Más importantes desde un punto de vista ético son las preocupaciones socioeconómicas y de justicia social. Tienen mucho que ver con el crecimiento de las corporaciones internacionales interesadas en el cultivo de los OGM. A corto y medio plazo, durante la posible transición hacia una agricultura más concentrada y moderna, ¿cómo garantizar la seguridad alimentaria de la mayoría de los agricultores que todavía emplean métodos tradicionales? ¿Cómo ayudar a los pequeños agricultores a adoptar las nuevas tecnologías, dado que la producción de las semillas de OGM requiere una importante especialización, y ésta está en manos de las grandes multinacionales? ¿Cómo evitar que como consecuencia de las nuevas tecnologías agrícolas aumenten las desigualdades sociales?
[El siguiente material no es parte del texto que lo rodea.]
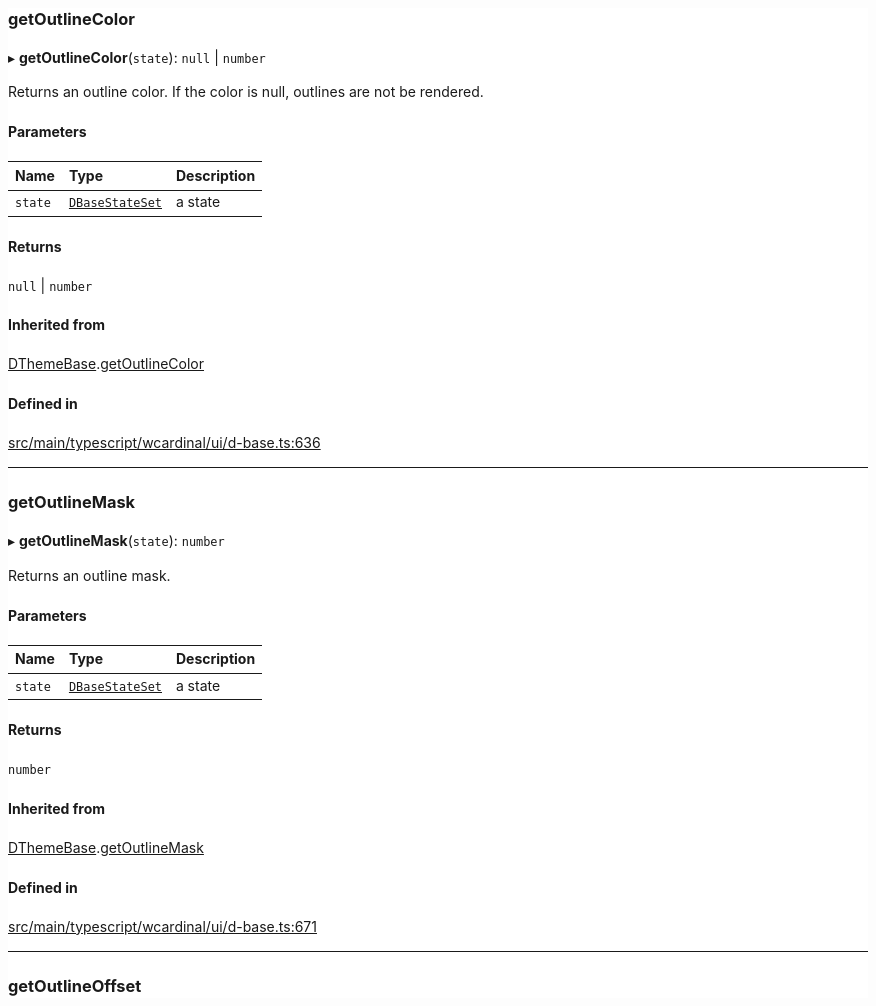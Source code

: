 ### getOutlineColor

▸ **getOutlineColor**(`state`): ``null`` \| `number`

Returns an outline color.
If the color is null, outlines are not be rendered.

#### Parameters

| Name | Type | Description |
| :------ | :------ | :------ |
| `state` | [`DBaseStateSet`](DBaseStateSet.md) | a state |

#### Returns

``null`` \| `number`

#### Inherited from

[DThemeBase](DThemeBase.md).[getOutlineColor](DThemeBase.md#getoutlinecolor)

#### Defined in

[src/main/typescript/wcardinal/ui/d-base.ts:636](https://github.com/winter-cardinal/winter-cardinal-ui/blob/v0.310.1/src/main/typescript/wcardinal/ui/d-base.ts#L636)

___

### getOutlineMask

▸ **getOutlineMask**(`state`): `number`

Returns an outline mask.

#### Parameters

| Name | Type | Description |
| :------ | :------ | :------ |
| `state` | [`DBaseStateSet`](DBaseStateSet.md) | a state |

#### Returns

`number`

#### Inherited from

[DThemeBase](DThemeBase.md).[getOutlineMask](DThemeBase.md#getoutlinemask)

#### Defined in

[src/main/typescript/wcardinal/ui/d-base.ts:671](https://github.com/winter-cardinal/winter-cardinal-ui/blob/v0.310.1/src/main/typescript/wcardinal/ui/d-base.ts#L671)

___

### getOutlineOffset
Respondiendo teóricamente a esas preocupaciones, se adoptó el 29 de octubre de 2010 en Nagoya (Japón) el “Protocolo de Nagoya”, ratificado en 2020 por 128 países, y que busca la participación justa y equitativa en los beneficios derivados de la utilización de los recursos genéticos. Con anterioridad, el 11 de septiembre de 2003 se firmó el “Protocolo de Cartagena”, para garantizar la manipulación, el transporte y la utilización segura de los organismos vivos modificados (OVM) resultantes de la biotecnología moderna. Este protocolo fue a su vez un acuerdo de seguimiento del Convenio sobre la Diversidad Biológica (CDB), adoptado en la Cumbre de la Tierra de Río de Janeiro en 1992, con tres objetivos principales: La conservación de la diversidad biológica, la utilización sostenible de sus componentes y la participación justa y equitativa en los beneficios derivados por la utilización de los recursos genéticos.
Tanto protocolo… ¿mucho ruido y pocas nueces? Sobre todo, que, como resume el artículo en el The Economist, todo se asemeja a una lucha entre los entusiastas, para los que la magia genética podría alimentar a un continente hambriento, y los escépticos, que advierten sobre un siniestro complot de las corporaciones multinacionales para atrapar a los agricultores africanos. Y ya se sabe quiénes suelen ser los perdedores en esas lides tan extremas.